What would a “just” rollout of the COVID-19 vaccine look like?
The next phase of the pandemic could be a test of how much we’ve learned about inequity in America.
Americans may start receiving the first doses of what could be a highly effective COVID-19 vaccine as early as later this month. There is almost universal consensus that the first round should go to healthcare workers — the logic being that we need medical staff to stay healthy so they can care for the rest of us if we get sick. But beyond that, the question of who should be next in line gets more complex. Should it be those most likely to suffer the most severe symptoms? Those most likely to spread the disease? Demographic groups who’ve paid the highest price during the pandemic? People who are crucial to keeping the core functions of our economy going? Recently, we asked UM-Dearborn assistant professor and medical ethics expert Terri Laws to break down some of the ethical nuances of the vaccine rollout. Our conversation below has been condensed and edited lightly for clarity.
Before we dig into some of the specifics, I have to say I’m a little surprised — maybe even encouraged — that justice seems to be a fairly central part of both the public discussion around the vaccine and the one that’s happening within government agencies. Are you surprised or hopeful about this?
Well, the agencies that are figuring all this out right now have started releasing their guidelines, and I have to say it looks very similar to what we’d think of as a “just” distribution of the vaccine.
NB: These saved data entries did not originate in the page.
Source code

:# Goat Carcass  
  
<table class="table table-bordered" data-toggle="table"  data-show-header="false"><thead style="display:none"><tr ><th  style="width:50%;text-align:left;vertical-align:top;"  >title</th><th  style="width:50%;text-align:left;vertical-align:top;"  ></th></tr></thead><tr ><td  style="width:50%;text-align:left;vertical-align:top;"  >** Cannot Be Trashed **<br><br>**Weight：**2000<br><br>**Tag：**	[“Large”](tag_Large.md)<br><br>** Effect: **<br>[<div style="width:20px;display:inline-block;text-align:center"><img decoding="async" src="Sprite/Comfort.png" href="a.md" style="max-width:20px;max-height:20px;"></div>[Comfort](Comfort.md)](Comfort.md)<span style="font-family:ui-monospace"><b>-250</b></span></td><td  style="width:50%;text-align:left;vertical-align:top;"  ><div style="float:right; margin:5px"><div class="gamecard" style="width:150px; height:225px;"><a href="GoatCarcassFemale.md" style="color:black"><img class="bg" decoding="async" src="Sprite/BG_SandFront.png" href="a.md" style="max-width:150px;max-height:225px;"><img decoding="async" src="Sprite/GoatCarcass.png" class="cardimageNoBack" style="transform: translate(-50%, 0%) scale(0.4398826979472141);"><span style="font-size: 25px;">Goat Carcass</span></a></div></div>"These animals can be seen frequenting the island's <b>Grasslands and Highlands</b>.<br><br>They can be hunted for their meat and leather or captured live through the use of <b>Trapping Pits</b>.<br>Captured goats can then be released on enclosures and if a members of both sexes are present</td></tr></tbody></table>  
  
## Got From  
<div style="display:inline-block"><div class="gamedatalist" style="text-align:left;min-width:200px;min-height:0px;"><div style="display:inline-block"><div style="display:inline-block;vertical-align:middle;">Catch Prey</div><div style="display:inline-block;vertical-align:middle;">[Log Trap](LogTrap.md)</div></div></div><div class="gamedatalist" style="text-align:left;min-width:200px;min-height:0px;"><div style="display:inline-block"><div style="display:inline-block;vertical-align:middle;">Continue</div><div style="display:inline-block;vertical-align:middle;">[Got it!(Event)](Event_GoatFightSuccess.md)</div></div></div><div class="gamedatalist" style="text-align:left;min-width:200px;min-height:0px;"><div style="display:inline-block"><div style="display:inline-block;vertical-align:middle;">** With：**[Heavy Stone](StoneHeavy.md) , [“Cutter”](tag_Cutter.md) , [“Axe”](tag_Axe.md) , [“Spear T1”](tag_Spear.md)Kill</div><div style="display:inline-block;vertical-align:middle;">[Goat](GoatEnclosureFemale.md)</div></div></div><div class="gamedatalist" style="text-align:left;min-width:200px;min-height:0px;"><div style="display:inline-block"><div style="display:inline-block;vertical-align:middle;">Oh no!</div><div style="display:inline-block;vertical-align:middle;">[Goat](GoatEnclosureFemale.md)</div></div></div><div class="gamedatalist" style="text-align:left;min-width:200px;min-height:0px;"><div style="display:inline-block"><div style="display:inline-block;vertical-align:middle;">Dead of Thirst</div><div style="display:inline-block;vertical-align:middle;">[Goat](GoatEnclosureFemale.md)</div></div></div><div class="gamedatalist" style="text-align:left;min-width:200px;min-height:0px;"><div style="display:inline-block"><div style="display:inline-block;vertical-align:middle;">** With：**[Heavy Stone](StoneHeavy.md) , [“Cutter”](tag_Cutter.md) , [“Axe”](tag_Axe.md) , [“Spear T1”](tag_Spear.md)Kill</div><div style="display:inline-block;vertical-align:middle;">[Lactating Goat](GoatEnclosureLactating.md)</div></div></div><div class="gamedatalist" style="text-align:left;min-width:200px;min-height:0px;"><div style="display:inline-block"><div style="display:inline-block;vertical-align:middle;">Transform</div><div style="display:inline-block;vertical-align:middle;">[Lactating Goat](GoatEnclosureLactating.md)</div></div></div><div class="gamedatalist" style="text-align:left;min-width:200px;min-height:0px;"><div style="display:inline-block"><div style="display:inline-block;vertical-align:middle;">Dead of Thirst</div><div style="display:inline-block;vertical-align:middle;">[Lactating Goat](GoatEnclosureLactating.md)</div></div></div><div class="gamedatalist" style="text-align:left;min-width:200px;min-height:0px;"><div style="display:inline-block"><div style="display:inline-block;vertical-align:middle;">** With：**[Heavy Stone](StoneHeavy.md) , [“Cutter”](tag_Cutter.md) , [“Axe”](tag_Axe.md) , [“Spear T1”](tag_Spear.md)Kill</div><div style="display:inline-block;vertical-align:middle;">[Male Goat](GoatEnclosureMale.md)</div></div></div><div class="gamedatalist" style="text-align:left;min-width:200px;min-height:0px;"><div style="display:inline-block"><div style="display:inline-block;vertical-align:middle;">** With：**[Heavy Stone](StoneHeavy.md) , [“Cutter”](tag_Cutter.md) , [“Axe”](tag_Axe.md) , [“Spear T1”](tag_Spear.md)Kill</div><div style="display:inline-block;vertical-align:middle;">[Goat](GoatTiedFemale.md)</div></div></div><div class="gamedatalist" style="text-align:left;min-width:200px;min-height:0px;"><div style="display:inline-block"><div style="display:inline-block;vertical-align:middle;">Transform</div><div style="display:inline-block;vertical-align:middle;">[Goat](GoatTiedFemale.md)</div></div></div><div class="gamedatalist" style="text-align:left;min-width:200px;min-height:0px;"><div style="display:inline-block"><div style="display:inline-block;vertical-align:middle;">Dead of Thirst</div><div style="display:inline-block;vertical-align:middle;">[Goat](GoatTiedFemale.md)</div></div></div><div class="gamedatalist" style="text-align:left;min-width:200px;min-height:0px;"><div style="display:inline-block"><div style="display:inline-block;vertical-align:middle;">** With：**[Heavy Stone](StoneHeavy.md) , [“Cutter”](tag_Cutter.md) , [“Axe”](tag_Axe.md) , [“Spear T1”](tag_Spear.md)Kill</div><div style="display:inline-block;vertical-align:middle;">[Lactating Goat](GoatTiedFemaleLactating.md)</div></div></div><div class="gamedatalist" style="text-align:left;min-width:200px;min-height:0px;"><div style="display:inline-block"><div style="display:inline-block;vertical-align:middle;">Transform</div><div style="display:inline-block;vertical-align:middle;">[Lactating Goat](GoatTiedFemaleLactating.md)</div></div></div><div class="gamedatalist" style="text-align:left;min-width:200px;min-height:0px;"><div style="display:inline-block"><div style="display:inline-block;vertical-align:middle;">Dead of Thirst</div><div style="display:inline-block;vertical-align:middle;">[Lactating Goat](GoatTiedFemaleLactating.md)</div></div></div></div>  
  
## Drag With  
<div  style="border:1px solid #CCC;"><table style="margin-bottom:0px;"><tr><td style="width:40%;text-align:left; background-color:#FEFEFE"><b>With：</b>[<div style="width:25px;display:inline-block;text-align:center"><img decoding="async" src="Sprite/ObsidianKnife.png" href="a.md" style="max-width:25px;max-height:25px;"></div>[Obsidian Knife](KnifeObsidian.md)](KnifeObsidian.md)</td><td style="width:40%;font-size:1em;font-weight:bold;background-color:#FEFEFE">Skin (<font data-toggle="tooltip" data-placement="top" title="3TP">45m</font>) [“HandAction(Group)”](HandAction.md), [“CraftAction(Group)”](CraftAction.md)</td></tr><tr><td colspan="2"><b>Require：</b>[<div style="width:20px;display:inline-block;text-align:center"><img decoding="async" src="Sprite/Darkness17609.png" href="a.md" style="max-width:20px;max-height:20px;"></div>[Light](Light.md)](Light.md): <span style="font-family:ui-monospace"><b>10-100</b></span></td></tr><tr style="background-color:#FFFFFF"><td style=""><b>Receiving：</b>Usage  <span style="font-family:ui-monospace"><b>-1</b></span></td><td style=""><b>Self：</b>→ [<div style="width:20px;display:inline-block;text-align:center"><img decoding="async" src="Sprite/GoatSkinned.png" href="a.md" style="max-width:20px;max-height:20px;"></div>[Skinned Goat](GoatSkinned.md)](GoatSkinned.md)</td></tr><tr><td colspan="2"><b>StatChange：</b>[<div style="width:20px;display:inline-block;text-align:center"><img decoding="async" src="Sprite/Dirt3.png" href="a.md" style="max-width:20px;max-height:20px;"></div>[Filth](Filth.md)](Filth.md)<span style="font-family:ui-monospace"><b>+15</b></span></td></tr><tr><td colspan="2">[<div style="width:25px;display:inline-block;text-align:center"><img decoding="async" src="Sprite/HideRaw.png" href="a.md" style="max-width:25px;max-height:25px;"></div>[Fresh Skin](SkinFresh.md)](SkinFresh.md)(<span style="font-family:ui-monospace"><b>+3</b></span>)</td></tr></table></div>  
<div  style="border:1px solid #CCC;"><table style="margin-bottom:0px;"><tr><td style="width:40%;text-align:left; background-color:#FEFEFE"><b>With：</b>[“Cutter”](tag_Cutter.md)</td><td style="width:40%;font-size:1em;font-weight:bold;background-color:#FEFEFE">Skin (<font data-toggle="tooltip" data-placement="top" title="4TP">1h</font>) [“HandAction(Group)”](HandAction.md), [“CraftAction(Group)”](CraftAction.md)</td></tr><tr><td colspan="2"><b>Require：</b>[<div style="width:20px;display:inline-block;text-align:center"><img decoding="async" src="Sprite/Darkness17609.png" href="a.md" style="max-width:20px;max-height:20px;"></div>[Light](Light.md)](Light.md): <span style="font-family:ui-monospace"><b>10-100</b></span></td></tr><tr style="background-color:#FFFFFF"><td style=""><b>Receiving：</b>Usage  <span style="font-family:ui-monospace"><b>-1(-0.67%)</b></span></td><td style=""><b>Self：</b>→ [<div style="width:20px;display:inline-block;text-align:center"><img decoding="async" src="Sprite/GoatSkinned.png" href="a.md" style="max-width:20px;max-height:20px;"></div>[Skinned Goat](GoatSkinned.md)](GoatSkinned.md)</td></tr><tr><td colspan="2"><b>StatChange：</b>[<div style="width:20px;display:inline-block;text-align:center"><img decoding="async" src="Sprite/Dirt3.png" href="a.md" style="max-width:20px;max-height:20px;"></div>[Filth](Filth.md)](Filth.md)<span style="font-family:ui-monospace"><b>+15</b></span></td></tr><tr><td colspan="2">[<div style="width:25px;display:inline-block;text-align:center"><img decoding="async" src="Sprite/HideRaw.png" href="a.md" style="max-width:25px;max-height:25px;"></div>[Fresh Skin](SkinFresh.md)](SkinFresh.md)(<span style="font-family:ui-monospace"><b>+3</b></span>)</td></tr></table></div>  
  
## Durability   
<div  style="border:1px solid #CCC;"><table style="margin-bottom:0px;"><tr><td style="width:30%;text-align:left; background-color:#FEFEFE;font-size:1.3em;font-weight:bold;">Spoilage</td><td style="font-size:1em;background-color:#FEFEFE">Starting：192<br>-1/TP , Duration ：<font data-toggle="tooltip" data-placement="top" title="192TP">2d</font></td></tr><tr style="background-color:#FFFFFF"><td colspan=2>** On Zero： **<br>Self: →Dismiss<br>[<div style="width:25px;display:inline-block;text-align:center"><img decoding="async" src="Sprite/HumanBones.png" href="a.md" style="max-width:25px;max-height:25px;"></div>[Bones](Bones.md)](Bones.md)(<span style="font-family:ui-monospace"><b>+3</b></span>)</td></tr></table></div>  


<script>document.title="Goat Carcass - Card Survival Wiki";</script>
I’m also very pleased with how many groups are coming forward to push this question of equity into the conversation. I have to believe that this year’s protests around racial justice have played a role in why we’re seeing so much effort, because I’ve personally never seen so much effort. Even though justice is one of the core principles of bioethics in healthcare, it’s the one professionals in my field spend the least time thinking about. So yes, in that sense, I find it very hopeful. But we have to recognize that we have not exactly followed guidelines from the CDC during the course of this pandemic. So we’ll have to see if these recommendations translate into actions.
And let’s break down those actions a little bit. The underlying reason we’re talking about this topic is there are not going to be enough doses of the vaccine to go around initially, so decisions will have to be made about who gets it first. Do I have that right?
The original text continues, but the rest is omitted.